I have the following code which populates a vector by performing a lookup of values in one dataframe on values in another dataframe (like a v or xlookup in microsoft excel). This is however too large for a spreadsheet . The challenge is that the resulting vector has a length of 1 greater than the number of rows of the input data. i.e 2,000,000 (data) and 2,000,001 (vector).
raw_data contains data that I want to lookup and IntdUniGroup contains data that raw_data will be looke up against (I hope that makes sense)
intd_uni_group <- c() #creates an empty vector
for(i in 1:nrow(raw_data)){
intd_uni_group <- c(intd_uni_group,
if(is.na(raw_data$PHDuniv[i])){
NA
} else if(tolower(raw_data$PHDuniv[i]) %in% tolower(IntdUniGroup$PHDuniv)){
IntdUniGroup$Group[which(tolower(raw_data$PHDuniv[i]) == tolower(IntdUniGroup$PHDuniv))]
} else{
NA
}
)
}
I also tried this using the apply function below.
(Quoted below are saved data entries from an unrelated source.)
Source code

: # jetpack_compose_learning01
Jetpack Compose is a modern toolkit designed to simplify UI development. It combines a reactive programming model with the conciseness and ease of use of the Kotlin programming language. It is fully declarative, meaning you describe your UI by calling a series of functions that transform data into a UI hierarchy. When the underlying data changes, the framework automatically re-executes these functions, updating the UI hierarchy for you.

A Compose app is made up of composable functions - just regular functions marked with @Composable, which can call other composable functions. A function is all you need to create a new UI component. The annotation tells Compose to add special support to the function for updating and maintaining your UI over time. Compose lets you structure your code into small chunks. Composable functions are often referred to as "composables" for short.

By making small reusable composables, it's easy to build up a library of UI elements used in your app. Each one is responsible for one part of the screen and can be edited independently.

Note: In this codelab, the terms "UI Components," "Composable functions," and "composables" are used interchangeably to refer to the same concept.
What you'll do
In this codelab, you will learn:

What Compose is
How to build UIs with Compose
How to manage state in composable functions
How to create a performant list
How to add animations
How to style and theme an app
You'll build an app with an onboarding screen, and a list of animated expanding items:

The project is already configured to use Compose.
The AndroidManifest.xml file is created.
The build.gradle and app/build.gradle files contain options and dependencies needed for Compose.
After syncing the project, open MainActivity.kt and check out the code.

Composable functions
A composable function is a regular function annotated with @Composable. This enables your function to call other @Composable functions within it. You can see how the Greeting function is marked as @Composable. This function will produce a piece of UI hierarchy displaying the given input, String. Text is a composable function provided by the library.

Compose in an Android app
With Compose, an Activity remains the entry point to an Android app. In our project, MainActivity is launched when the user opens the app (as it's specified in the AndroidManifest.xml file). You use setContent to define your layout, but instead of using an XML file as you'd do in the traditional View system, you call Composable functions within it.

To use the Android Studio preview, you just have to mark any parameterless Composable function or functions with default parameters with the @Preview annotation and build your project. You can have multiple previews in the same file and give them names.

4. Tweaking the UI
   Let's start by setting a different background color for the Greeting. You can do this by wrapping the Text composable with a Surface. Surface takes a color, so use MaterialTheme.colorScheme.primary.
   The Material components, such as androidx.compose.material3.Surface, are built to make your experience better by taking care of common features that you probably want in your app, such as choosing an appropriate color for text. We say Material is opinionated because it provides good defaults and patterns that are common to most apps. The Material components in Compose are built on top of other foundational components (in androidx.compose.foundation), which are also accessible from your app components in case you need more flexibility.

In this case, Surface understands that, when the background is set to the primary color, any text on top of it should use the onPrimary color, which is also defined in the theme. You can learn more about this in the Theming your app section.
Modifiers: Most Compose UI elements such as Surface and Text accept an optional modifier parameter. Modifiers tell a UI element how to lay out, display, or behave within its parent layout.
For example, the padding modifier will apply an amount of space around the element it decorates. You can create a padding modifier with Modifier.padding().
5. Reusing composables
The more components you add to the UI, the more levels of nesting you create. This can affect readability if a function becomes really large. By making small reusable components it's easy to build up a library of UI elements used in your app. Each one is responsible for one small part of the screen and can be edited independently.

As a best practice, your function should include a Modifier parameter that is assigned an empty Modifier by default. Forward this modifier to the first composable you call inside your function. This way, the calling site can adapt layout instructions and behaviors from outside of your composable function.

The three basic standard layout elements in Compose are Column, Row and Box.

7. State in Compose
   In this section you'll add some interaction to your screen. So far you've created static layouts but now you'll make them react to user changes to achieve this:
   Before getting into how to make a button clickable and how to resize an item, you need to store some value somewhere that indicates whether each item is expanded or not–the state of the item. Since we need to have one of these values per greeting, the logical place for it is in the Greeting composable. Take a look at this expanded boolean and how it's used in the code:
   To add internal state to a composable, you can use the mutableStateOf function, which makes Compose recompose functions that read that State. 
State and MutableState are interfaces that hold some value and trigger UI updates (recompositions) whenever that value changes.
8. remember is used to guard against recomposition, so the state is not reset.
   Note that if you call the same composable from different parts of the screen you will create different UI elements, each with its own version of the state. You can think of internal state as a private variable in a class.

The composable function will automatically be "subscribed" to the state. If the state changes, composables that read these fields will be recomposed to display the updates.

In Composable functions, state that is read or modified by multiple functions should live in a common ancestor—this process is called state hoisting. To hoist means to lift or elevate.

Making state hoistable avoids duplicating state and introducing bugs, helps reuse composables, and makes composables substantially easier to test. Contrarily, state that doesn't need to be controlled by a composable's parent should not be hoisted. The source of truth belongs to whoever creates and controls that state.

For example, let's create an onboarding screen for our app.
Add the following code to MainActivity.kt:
While the resulting list has a length equal to that of the input dataframe, when I unlist it, I end up with the same scenario as above with the length being one element larger than the number of rows in the input dataframe.
intd_uni_group2 <- apply(raw_data[,"PHDuniv"],
1,
function(x) if(is.na(x)){
NA
} else if(tolower(x) %in% tolower(IntdunivGroup$PHDuniv)){
IntdunivGroup$Group[which(tolower(x) == tolower(IntdUnivGroup$PHDuniv))]
} else{
NA
}
)